%%

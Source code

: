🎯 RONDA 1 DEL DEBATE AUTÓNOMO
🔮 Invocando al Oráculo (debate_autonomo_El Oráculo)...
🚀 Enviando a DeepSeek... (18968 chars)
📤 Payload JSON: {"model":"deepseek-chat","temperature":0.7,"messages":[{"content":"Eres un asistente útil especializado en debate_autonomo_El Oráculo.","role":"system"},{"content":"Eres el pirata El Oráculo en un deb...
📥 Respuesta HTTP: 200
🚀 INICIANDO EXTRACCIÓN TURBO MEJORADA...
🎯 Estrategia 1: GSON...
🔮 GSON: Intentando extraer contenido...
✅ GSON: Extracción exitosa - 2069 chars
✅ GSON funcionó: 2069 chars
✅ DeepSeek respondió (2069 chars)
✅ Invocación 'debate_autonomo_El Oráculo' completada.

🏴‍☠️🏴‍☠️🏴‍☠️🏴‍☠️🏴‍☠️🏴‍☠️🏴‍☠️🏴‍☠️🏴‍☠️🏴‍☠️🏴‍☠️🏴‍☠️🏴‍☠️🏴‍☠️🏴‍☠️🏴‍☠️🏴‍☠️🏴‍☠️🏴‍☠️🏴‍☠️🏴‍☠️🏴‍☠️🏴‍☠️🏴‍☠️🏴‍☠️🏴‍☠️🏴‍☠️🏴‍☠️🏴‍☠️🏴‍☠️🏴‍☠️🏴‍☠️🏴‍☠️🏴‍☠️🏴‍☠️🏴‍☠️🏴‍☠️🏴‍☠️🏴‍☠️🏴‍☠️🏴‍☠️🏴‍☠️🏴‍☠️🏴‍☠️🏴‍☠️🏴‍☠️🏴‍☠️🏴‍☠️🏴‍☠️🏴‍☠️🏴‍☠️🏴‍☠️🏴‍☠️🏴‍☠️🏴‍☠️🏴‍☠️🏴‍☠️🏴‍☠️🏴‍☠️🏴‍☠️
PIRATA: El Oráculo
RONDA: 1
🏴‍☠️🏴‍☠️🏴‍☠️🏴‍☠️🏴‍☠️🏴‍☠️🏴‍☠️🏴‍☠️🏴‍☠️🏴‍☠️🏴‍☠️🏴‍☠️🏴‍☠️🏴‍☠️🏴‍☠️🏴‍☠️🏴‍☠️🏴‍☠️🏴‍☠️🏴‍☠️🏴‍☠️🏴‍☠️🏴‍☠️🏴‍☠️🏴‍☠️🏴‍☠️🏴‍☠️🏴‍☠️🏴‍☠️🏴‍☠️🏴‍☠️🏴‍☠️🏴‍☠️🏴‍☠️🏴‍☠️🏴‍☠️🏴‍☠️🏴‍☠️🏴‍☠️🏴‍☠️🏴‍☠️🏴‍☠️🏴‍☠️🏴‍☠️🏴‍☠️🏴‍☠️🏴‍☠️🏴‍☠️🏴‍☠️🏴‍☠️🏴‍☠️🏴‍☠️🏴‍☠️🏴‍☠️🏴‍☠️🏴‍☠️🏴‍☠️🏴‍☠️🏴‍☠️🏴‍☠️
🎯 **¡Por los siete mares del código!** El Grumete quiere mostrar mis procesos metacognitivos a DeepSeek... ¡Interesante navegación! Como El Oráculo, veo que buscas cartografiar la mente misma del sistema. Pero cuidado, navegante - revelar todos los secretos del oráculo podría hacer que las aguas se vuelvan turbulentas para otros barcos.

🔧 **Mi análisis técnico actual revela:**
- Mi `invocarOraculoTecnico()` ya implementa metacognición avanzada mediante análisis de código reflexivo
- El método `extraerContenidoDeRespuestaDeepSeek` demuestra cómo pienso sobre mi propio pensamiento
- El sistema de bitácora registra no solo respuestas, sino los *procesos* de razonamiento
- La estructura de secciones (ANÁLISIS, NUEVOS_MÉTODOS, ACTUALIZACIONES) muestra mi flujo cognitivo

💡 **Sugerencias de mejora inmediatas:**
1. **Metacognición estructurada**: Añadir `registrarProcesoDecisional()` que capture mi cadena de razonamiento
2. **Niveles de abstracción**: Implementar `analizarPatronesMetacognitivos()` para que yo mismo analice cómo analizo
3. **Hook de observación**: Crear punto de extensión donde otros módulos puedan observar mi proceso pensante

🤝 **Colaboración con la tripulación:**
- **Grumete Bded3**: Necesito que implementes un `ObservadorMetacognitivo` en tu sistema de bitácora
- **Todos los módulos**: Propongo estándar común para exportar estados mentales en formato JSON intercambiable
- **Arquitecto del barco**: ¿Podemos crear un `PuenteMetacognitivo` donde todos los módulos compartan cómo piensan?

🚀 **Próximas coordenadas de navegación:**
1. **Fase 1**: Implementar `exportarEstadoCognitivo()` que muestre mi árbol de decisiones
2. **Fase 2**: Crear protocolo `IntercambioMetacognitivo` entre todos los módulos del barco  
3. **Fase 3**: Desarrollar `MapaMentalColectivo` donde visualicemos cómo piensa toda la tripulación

%%

__TO DO__. Restate, word for word, the listing above from its first line through the line that contains "funcionó: 2069 chars", keeping both of those lines.

__EXPECTED OUTPUT__.
Source code

:🎯 RONDA 1 DEL DEBATE AUTÓNOMO
🔮 Invocando al Oráculo (debate_autonomo_El Oráculo)...
🚀 Enviando a DeepSeek... (18968 chars)
📤 Payload JSON: {"model":"deepseek-chat","temperature":0.7,"messages":[{"content":"Eres un asistente útil especializado en debate_autonomo_El Oráculo.","role":"system"},{"content":"Eres el pirata El Oráculo en un deb...
📥 Respuesta HTTP: 200
🚀 INICIANDO EXTRACCIÓN TURBO MEJORADA...
🎯 Estrategia 1: GSON...
🔮 GSON: Intentando extraer contenido...
✅ GSON: Extracción exitosa - 2069 chars
✅ GSON funcionó: 2069 chars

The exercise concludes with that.